[Your objective] How many lines in the data below have the string "developers"? Reply with the number alone.

(Stored data entries)

══════

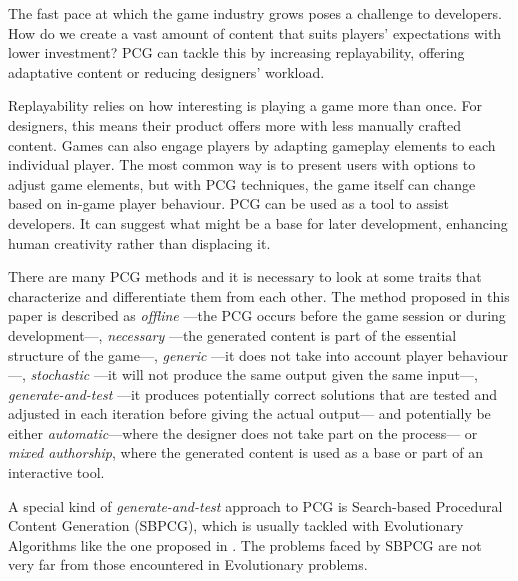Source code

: \documentclass[runningheads,a4paper]{llncs}
\begin{document}
The fast pace at which the game industry grows poses a challenge to developers. 
How do we create a vast amount of content that suits 
players' expectations with lower investment? PCG can tackle this by  
increasing replayability, offering adaptative content or reducing designers' 
workload.\cite{togelius2016introduction}

Replayability relies on how interesting is 
playing a game more than once. For designers, this means their 
product offers more with less manually crafted content. 
Games can also engage players by adapting gameplay elements to each individual 
player. The most common way is 
to present users with options to adjust game elements, but with PCG techniques, 
the game itself can change based on in-game player behaviour.
PCG can be used as a tool to assist developers. It can suggest what might be a 
base for later development, enhancing human creativity rather than displacing 
it.

There are many PCG methods and it is necessary to look at some traits that 
characterize and differentiate them from each 
other\cite{togelius2016introduction}. The method proposed in this paper is 
described as \textit{offline} ---the PCG occurs before the game session or 
during development---, \textit{necessary} ---the generated content is part of 
the essential structure of the game---, \textit{generic} ---it does not take 
into account player behaviour---, \textit{stochastic} ---it will not produce 
the same output given the same input---, \textit{generate-and-test} ---it 
produces potentially correct solutions that are tested and adjusted in each 
iteration before giving the actual output--- and potentially be either 
\textit{automatic}---where the designer does not take part on the process--- or 
\textit{mixed authorship}, where the generated content is used as a base or 
part of an interactive tool. 

A special kind of \textit{generate-and-test} approach to PCG is
Search-based Procedural Content Generation (SBPCG), which is
usually tackled with Evolutionary Algorithms\cite{togelius2010search} like the 
one proposed in \cite{hastings2009evolving}. 
The problems faced by SBPCG are not very far from those encountered in Evolutionary problems.  
\end{document}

══════

[Answer section] 2